> **Dataset entries**:
- Opening Delimiter -
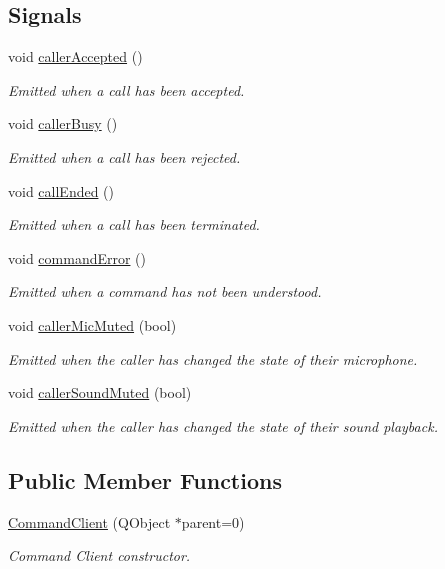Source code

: \subsection*{\-Signals}
\begin{DoxyCompactItemize}
\item 
void \hyperlink{class_command_client_a51e78fcbc30e280148c3d96febd3f2f5}{caller\-Accepted} ()
\begin{DoxyCompactList}\small\item\em \-Emitted when a call has been accepted. \end{DoxyCompactList}\item 
void \hyperlink{class_command_client_ad0881250571d8d7ec7162f7ec5aca387}{caller\-Busy} ()
\begin{DoxyCompactList}\small\item\em \-Emitted when a call has been rejected. \end{DoxyCompactList}\item 
void \hyperlink{class_command_client_a191f0dce261b1edc31709f919882606b}{call\-Ended} ()
\begin{DoxyCompactList}\small\item\em \-Emitted when a call has been terminated. \end{DoxyCompactList}\item 
void \hyperlink{class_command_client_a72548d402f5213d7e49f7292a47b5194}{command\-Error} ()
\begin{DoxyCompactList}\small\item\em \-Emitted when a command has not been understood. \end{DoxyCompactList}\item 
void \hyperlink{class_command_client_a52ec0fcb2b894c2e3642779d27c4bb14}{caller\-Mic\-Muted} (bool)
\begin{DoxyCompactList}\small\item\em \-Emitted when the caller has changed the state of their microphone. \end{DoxyCompactList}\item 
void \hyperlink{class_command_client_a71bad5cfe2219924e6aaec0f2426b03d}{caller\-Sound\-Muted} (bool)
\begin{DoxyCompactList}\small\item\em \-Emitted when the caller has changed the state of their sound playback. \end{DoxyCompactList}\end{DoxyCompactItemize}
\subsection*{\-Public \-Member \-Functions}
\begin{DoxyCompactItemize}
\item 
\hyperlink{class_command_client_a14a6d40dd5e192c96b15e65ca3d668b4}{\-Command\-Client} (\-Q\-Object $\ast$parent=0)
\begin{DoxyCompactList}\small\item\em \-Command \-Client constructor. \end{DoxyCompactList}\end{DoxyCompactItemize}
- Closing Delimiter -
> **WORK REQUEST**: Every line above should be copied exactly; do not carry over the pictures.

> **SOLUTION BELOW**:
Source code

: \subsection*{\-Signals}
\begin{DoxyCompactItemize}
\item 
void \hyperlink{class_command_client_a51e78fcbc30e280148c3d96febd3f2f5}{caller\-Accepted} ()
\begin{DoxyCompactList}\small\item\em \-Emitted when a call has been accepted. \end{DoxyCompactList}\item 
void \hyperlink{class_command_client_ad0881250571d8d7ec7162f7ec5aca387}{caller\-Busy} ()
\begin{DoxyCompactList}\small\item\em \-Emitted when a call has been rejected. \end{DoxyCompactList}\item 
void \hyperlink{class_command_client_a191f0dce261b1edc31709f919882606b}{call\-Ended} ()
\begin{DoxyCompactList}\small\item\em \-Emitted when a call has been terminated. \end{DoxyCompactList}\item 
void \hyperlink{class_command_client_a72548d402f5213d7e49f7292a47b5194}{command\-Error} ()
\begin{DoxyCompactList}\small\item\em \-Emitted when a command has not been understood. \end{DoxyCompactList}\item 
void \hyperlink{class_command_client_a52ec0fcb2b894c2e3642779d27c4bb14}{caller\-Mic\-Muted} (bool)
\begin{DoxyCompactList}\small\item\em \-Emitted when the caller has changed the state of their microphone. \end{DoxyCompactList}\item 
void \hyperlink{class_command_client_a71bad5cfe2219924e6aaec0f2426b03d}{caller\-Sound\-Muted} (bool)
\begin{DoxyCompactList}\small\item\em \-Emitted when the caller has changed the state of their sound playback. \end{DoxyCompactList}\end{DoxyCompactItemize}
\subsection*{\-Public \-Member \-Functions}
\begin{DoxyCompactItemize}
\item 
\hyperlink{class_command_client_a14a6d40dd5e192c96b15e65ca3d668b4}{\-Command\-Client} (\-Q\-Object $\ast$parent=0)
\begin{DoxyCompactList}\small\item\em \-Command \-Client constructor. \end{DoxyCompactList}\end{DoxyCompactItemize}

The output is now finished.